Plugins are installed in an endpoint and send data to ServiceControl. This communication uses messaging over the configured transport of the endpoint. Each instance of a plugin adds more messages to the ServiceControl queue which can delay the processing of each message and make ServiceControl less responsive.

Heartbeats

Not all endpoints are mission critical and need to be monitored with heartbeats using the same SLA. For endpoints that are less critical, adjust the heartbeat interval. Increasing the interval ensures that ServiceControl is able to process heartbeats in a timely manner. Increasing the heartbeat interval for endpoints requires a corresponding increase in the heartbeat grace period in ServiceControl.

Heartbeat messages tend to be frequent, and a large backlog can occur if ServiceControl is offline for an extended period. When this happens, it can take ServiceControl some time to process old heartbeats when it restarts.

Saga audit

The Saga Audit can add significant load on ServiceControl due to volume of messages it sends but is invaluable when diagnosing issues with Saga behavior. In order to use it in the production environment make sure to use ServiceControl 4.13.0 or later and configure the Saga Audit plugin to send messages to the audit queue. If necessary consider scaling out the audit processing.

Performance considerations

Run a performance test using the expected peak and average message throughput for the environment to baseline the system. The baseline test should not include audit ingestion or any ServiceControl plugins.

Once this baseline has been established, follow these steps:

  • Install and configure the Heartbeat plugin in each endpoint where it is needed. Re-run the performance test suite and monitor ServiceControl to ensure that it can effectively monitor the system under load. This may require adjustments to the Heartbeat interval. Re-run the performance tests after each adjustment.
  • Turn on auditing for each endpoint that needs it and re-run the performance tests to assess impact.
  • For each endpoint, turn on any required custom checks and re-run the performance tests to assess impact.

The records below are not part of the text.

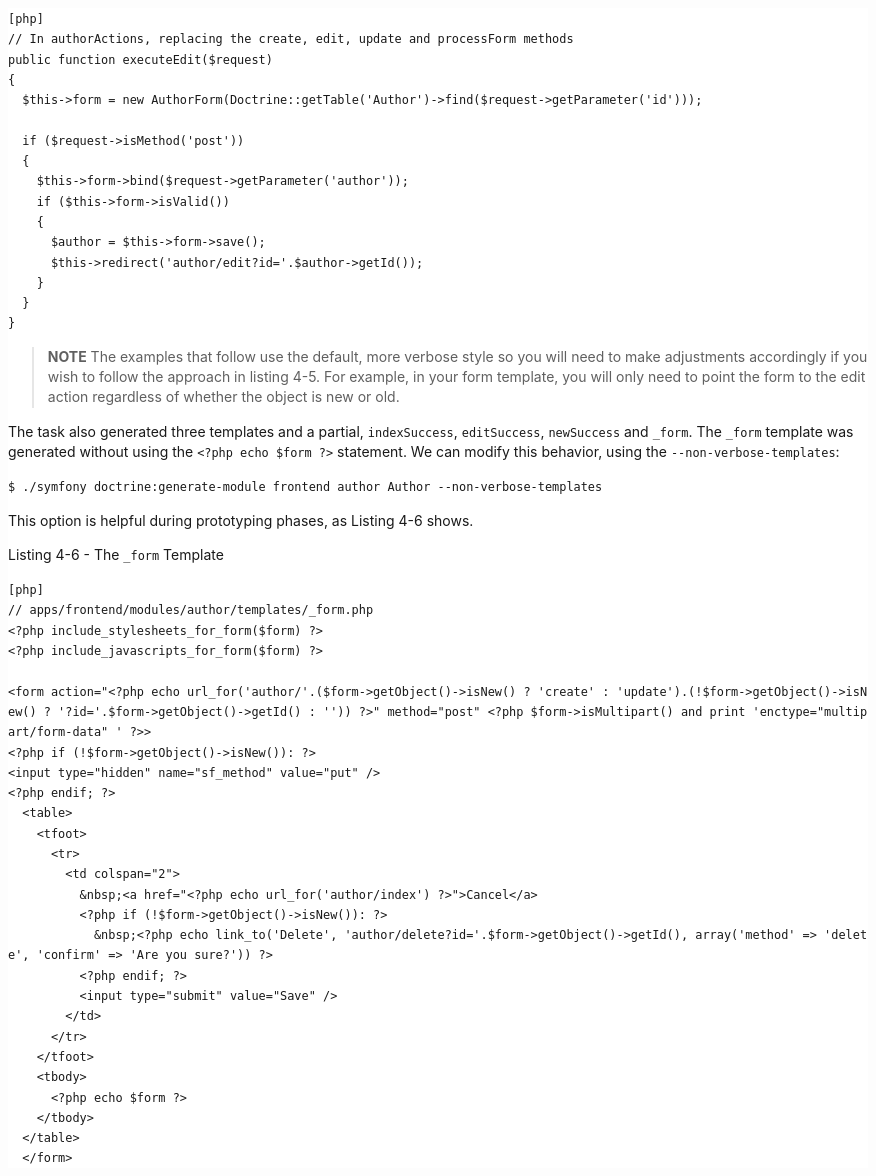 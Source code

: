     [php]
    // In authorActions, replacing the create, edit, update and processForm methods
    public function executeEdit($request)
    {
      $this->form = new AuthorForm(Doctrine::getTable('Author')->find($request->getParameter('id')));

      if ($request->isMethod('post'))
      {
        $this->form->bind($request->getParameter('author'));
        if ($this->form->isValid())
        {
          $author = $this->form->save();
          $this->redirect('author/edit?id='.$author->getId());
        }
      }
    }

>**NOTE**
>The examples that follow use the default, more verbose style so you will need
>to make adjustments accordingly if you wish to follow the approach in listing 
>4-5. For example, in your form template, you will only need to point the form
>to the edit action regardless of whether the object is new or old.

The task also generated three templates and a partial, `indexSuccess`, 
`editSuccess`, `newSuccess` and `_form`. The `_form` template was generated 
without using the `<?php echo $form ?>` statement. We can modify this behavior,
using the `--non-verbose-templates`:

    $ ./symfony doctrine:generate-module frontend author Author --non-verbose-templates

This option is helpful during prototyping phases, as Listing 4-6 shows.

Listing 4-6 - The `_form` Template

    [php]
    // apps/frontend/modules/author/templates/_form.php
    <?php include_stylesheets_for_form($form) ?>
    <?php include_javascripts_for_form($form) ?>

    <form action="<?php echo url_for('author/'.($form->getObject()->isNew() ? 'create' : 'update').(!$form->getObject()->isNew() ? '?id='.$form->getObject()->getId() : '')) ?>" method="post" <?php $form->isMultipart() and print 'enctype="multipart/form-data" ' ?>>
    <?php if (!$form->getObject()->isNew()): ?>
    <input type="hidden" name="sf_method" value="put" />
    <?php endif; ?>
      <table>
        <tfoot>
          <tr>
            <td colspan="2">
              &nbsp;<a href="<?php echo url_for('author/index') ?>">Cancel</a>
              <?php if (!$form->getObject()->isNew()): ?>
                &nbsp;<?php echo link_to('Delete', 'author/delete?id='.$form->getObject()->getId(), array('method' => 'delete', 'confirm' => 'Are you sure?')) ?>
              <?php endif; ?>
              <input type="submit" value="Save" />
            </td>
          </tr>
        </tfoot>
        <tbody>
          <?php echo $form ?>
        </tbody>
      </table>
      </form>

When an infrastructure outage occurs in a production environment it's possible that every message processed on every endpoint may end up in the error queue. It can take ServiceControl some time to ingest all of these messages. Once ingested, a bulk retry operation will consume additional network and disk I/O above the usual requirements. It is important to simulate these conditions as part of performance testing to ensure that these times and resources are accounted for in recovery plans.

Anti-virus checks

Exclude the ServiceControl database directory from anti-virus checks. ServiceControl uses an embedded database and produces a lot of storage I/O. Anti-virus software adds overhead to I/O operations causing a significant performance impact but can also cause corruption when the virus scanner quarantines or removes files.

Version downgrades

Do not downgrade releases of ServiceControl. ServiceControl uses an embedded database and changes to the internal data structures can occur between releases. Rolling back may cause index corruption or data loss. Perform testing in a lower environment before upgrading in production environments.

Server monitoring

It is recommended to monitor the following metrics on the server hosting the ServiceControl instance:

  • CPU usage
  • Memory available
  • Disk space free
  • Disk queue length
  • Disk read/write/total IO

These metrics can be viewed using Resource Monitor but it is advised to use server monitoring since it stores historic data in a durable format.

Automated OS patching

ServiceControl instances are resilient to forced reboots as part of automated patching or hardware failures (i.e. Windows updates, security patches, failovers, e.g.) that can result in ungraceful termination. Forced reboots won’t result in a loss of messages or unrecoverable data corruption.